= Gianluca Pacchiarotti =

Italian footballer (born 1963)

Gianluca Pacchiarotti (born 30 August 1963) is an Italian football manager and former player who played as a goalkeeper.

== Career ==
Pacchiarotti holds the record for the youngest goalkeeper to debut in Serie A. He took to the field wearing the Pescara shirt on 9 March 1980, at the age of 16 years and 192 days in the Perugia-Pescara match.

In September 1984, during the Pescara-Napoli match of the Coppa Italia, he conceded a goal from Diego Maradona, the first from open play scored by the Argentine champion in Italy.

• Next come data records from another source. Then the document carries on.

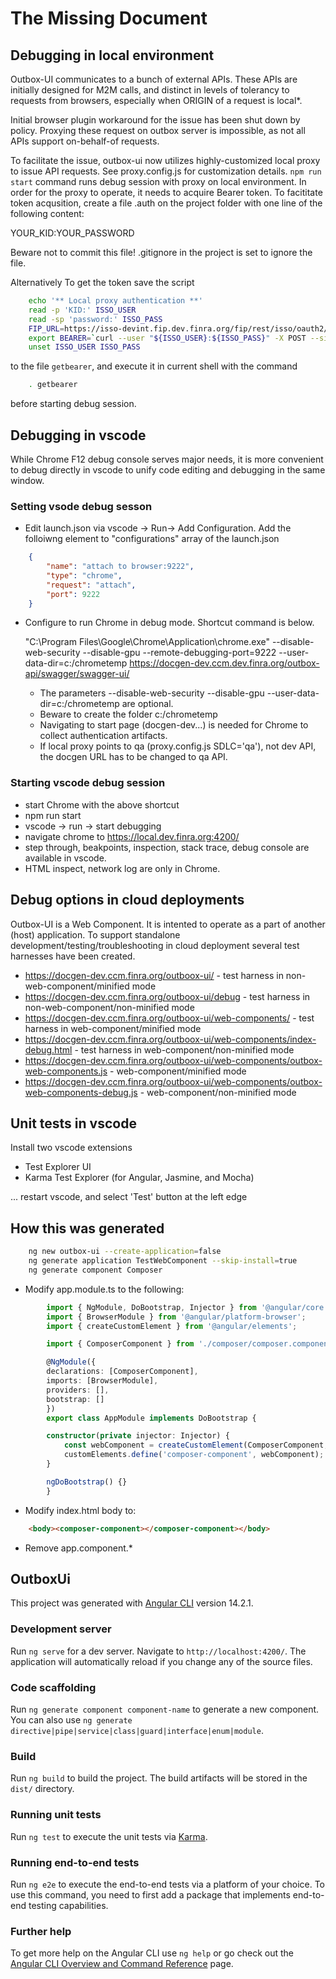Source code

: # The Missing Document

## Debugging in local environment

Outbox-UI communicates to a bunch of external APIs. These APIs are initially designed
for M2M calls, and distinct in levels of tolerancy to requests from browsers, especially
when ORIGIN of a request is local*.

Initial browser plugin workaround for the issue has been shut down by policy. Proxying these
request on outbox server is impossible, as not all APIs support on-behalf-of requests.

To facilitate the issue, outbox-ui now utilizes highly-customized local proxy to issue API requests.
See proxy.config.js for customization details. `npm run start` command runs debug session
with proxy on local environment. In order for the proxy to operate, it needs to acquire Bearer
token. To facititate token acqusition, create a file .auth on the project folder with one line
of the following content:

YOUR_KID:YOUR_PASSWORD

Beware not to commit this file! .gitignore in the project is set to ignore the file.

Alternatively
To get the token save the script

```bash
    echo '** Local proxy authentication **'
    read -p 'KID:' ISSO_USER
    read -sp 'password:' ISSO_PASS
    FIP_URL=https://isso-devint.fip.dev.finra.org/fip/rest/isso/oauth2/access_token?grant_type=client_credentials
    export BEARER=`curl --user "${ISSO_USER}:${ISSO_PASS}" -X POST --silent ${FIP_URL} | jq -r .access_token`
    unset ISSO_USER ISSO_PASS
```

to the file `getbearer`, and execute it in current shell with the command

```bash
    . getbearer
```

before starting debug session.

## Debugging in vscode

While Chrome F12 debug console serves major needs, it is more convenient to debug directly in vscode to
unify code editing and debugging in the same window.

### Setting vsode debug sesson

- Edit launch.json via vscode -> Run-> Add Configuration. Add the folloiwng element to "configurations" array of the launch.json

```json
    {
        "name": "attach to browser:9222",
        "type": "chrome",
        "request": "attach",
        "port": 9222
    }
```

- Configure to run Chrome in debug mode. Shortcut command is below.

  "C:\Program Files\Google\Chrome\Application\chrome.exe" --disable-web-security --disable-gpu  --remote-debugging-port=9222 --user-data-dir=c:/chrometemp <https://docgen-dev.ccm.dev.finra.org/outbox-api/swagger/swagger-ui/>

  - The parameters --disable-web-security --disable-gpu --user-data-dir=c:/chrometemp are optional.
  - Beware to create the folder c:/chrometemp
  - Navigating to start page (docgen-dev...) is needed for Chrome to collect authentication artifacts.
  - If local proxy  points to qa (proxy.config.js SDLC='qa'), not dev API, the docgen URL has to be changed to qa API.  

### Starting vscode debug session

- start Chrome with the above shortcut
- npm run start
- vscode -> run -> start debugging
- navigate chrome to <https://local.dev.finra.org:4200/>
- step through, beakpoints, inspection, stack trace, debug console are available in vscode.
- HTML inspect, network log are only in Chrome.  

## Debug options in cloud deployments

Outbox-UI is a Web Component. It is intented to operate as a part of another (host) application.
To support standalone development/testing/troubleshooting in cloud deployment several test harnesses
have been created.

- <https://docgen-dev.ccm.finra.org/outboox-ui/>      - test harness in non-web-component/minified mode
- <https://docgen-dev.ccm.finra.org/outboox-ui/debug> - test harness in non-web-component/non-minified mode
- <https://docgen-dev.ccm.finra.org/outboox-ui/web-components/> - test harness in web-component/minified mode
- <https://docgen-dev.ccm.finra.org/outboox-ui/web-components/index-debug.html> - test harness in web-component/non-minified mode
- <https://docgen-dev.ccm.finra.org/outboox-ui/web-components/outbox-web-components.js> - web-component/minified mode
- <https://docgen-dev.ccm.finra.org/outboox-ui/web-components/outbox-web-components-debug.js> - web-component/non-minified mode

## Unit tests in vscode

Install two vscode extensions

- Test Explorer UI
- Karma Test Explorer (for Angular, Jasmine, and Mocha)

... restart vscode, and select 'Test' button at the left edge

## How this was generated

```bash
    ng new outbox-ui --create-application=false
    ng generate application TestWebComponent --skip-install=true
    ng generate component Composer
```

- Modify app.module.ts to the following:

```typescript
        import { NgModule, DoBootstrap, Injector } from '@angular/core';
        import { BrowserModule } from '@angular/platform-browser';
        import { createCustomElement } from '@angular/elements';

        import { ComposerComponent } from './composer/composer.component';

        @NgModule({
        declarations: [ComposerComponent],
        imports: [BrowserModule],
        providers: [],
        bootstrap: []
        })
        export class AppModule implements DoBootstrap {

        constructor(private injector: Injector) {
            const webComponent = createCustomElement(ComposerComponent, {injector});
            customElements.define('composer-component', webComponent);
        }

        ngDoBootstrap() {}
        }
```

- Modify index.html body to:

```html
    <body><composer-component></composer-component></body>
```

- Remove app.component.*

## OutboxUi

This project was generated with [Angular CLI](https://github.com/angular/angular-cli) version 14.2.1.

### Development server

Run `ng serve` for a dev server. Navigate to `http://localhost:4200/`. The application will automatically reload if you change any of the source files.

### Code scaffolding

Run `ng generate component component-name` to generate a new component. You can also use `ng generate directive|pipe|service|class|guard|interface|enum|module`.

### Build

Run `ng build` to build the project. The build artifacts will be stored in the `dist/` directory.

### Running unit tests

Run `ng test` to execute the unit tests via [Karma](https://karma-runner.github.io).

### Running end-to-end tests

Run `ng e2e` to execute the end-to-end tests via a platform of your choice. To use this command, you need to first add a package that implements end-to-end testing capabilities.

### Further help

To get more help on the Angular CLI use `ng help` or go check out the [Angular CLI Overview and Command Reference](https://angular.io/cli) page.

He played for the white and blue Abruzzese team until 1985 (one appearance in Serie A, nine in Serie B and two in Serie C1), to continue his career in Casertana (C1) until 30 June 1986, with the exception of one season in the Bundesliga with Schalke 04. From February 1988, he continued his career in the lower leagues, playing until the age of 40.

He was a youth international several times in the Italian Under-16, Juniors, Under-21 Serie B and military national team (1985–86 season).

After retiring from competitive football, he began working as a goalkeeping coach for lower-league teams in Abruzzo. He earned his federal third-tier coaching license (later UEFA B) in 1994. In 2010, he earned his FIGC professional goalkeeping coaching license.